Robert Walker and Judy Garland in Vincente Minnelli's The Clock (1945) |
When it was released in 1945, The Clock was a moderate box-office success. But most people wouldn’t recognize the title today unless they’ve happened across it on Turner Classic Movies, where it’s a perennial. The plot is simple. Corporal Joe Allen (Robert Walker), a soldier on a forty-eight-hour leave in New York before departing for the front falls in love with Alice Maybery (Judy Garland), a secretary he encounters by chance in Penn Station – she trips over his foot at the bottom of an escalator and loses her heel. Drawn to her immediately, he asks her to show him the sights of the city; surprising herself, she agrees, and they spend the afternoon at the Metropolitan Museum. He asks her to meet him that night, and they spend the entire evening together, into the small hours of the morning, when they are befriended by a milkman and wind up making his deliveries for him when he gets hurt. By now Alice and Joe are deeply in love. They decide to get married before he returns to camp, but obtaining a license and getting to the justice of the peace by the end of business hours present challenges they almost fail to overcome. They do overcome them, however, and spend their wedding night in a hotel before Joe has to leave Alice. That’s the entire story.

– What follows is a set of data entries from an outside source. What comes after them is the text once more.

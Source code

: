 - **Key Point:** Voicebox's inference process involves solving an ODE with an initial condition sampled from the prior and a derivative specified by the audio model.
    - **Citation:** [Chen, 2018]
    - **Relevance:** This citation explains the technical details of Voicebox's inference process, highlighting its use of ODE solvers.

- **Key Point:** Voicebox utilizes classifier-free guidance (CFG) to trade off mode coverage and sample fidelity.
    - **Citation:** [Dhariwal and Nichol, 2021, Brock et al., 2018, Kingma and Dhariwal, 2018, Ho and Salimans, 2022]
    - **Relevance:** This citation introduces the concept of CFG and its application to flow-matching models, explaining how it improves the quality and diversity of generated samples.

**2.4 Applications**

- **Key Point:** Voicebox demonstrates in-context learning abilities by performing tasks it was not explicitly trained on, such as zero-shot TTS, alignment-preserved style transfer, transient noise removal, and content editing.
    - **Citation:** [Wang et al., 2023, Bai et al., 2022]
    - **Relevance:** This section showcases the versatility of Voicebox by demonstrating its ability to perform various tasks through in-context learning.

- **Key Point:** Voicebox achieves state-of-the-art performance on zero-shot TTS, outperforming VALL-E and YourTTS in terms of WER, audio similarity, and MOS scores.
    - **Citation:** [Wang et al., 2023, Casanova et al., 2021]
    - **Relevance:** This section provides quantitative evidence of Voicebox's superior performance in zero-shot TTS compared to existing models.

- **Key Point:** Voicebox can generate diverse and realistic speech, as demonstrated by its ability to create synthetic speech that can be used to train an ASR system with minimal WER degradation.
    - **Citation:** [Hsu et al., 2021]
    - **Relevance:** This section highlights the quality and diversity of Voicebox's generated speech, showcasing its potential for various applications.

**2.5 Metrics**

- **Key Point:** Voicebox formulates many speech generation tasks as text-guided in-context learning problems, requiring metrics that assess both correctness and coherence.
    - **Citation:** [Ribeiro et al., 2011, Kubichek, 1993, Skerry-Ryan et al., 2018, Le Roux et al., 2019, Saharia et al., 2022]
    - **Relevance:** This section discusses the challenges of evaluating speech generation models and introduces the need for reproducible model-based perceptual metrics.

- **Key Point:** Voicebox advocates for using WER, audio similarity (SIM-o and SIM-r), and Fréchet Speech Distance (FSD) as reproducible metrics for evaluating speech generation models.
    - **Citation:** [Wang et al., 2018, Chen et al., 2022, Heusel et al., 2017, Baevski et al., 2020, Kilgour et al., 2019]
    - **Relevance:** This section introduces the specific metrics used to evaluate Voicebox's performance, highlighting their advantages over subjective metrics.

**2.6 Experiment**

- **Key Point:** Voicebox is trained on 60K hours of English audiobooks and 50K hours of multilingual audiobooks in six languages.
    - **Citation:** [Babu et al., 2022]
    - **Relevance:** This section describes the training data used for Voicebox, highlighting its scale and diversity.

The Clock gave Garland her first non-musical role, and it was the first non-musical project for its director, Vincente Minnelli, whom she requested as a replacement when the original director, Fred Zinnemann, didn’t work out. Both star and director had just come off Meet Me in St. Louis, an unqualified triumph, and they married as soon as The Clock wrapped; their feelings for each other surely leaked into the picture, which is one of Hollywood’s loveliest romantic dramas. No one ever shot Garland as exquisitely as Minnelli – or lit her like George Folsey, the cinematographer on both movies. (Minnelli directed her in only one subsequent film, The Pirate, and he was behind the camera for her numbers in Ziegfeld Follies and Till the Clouds Roll By as well.)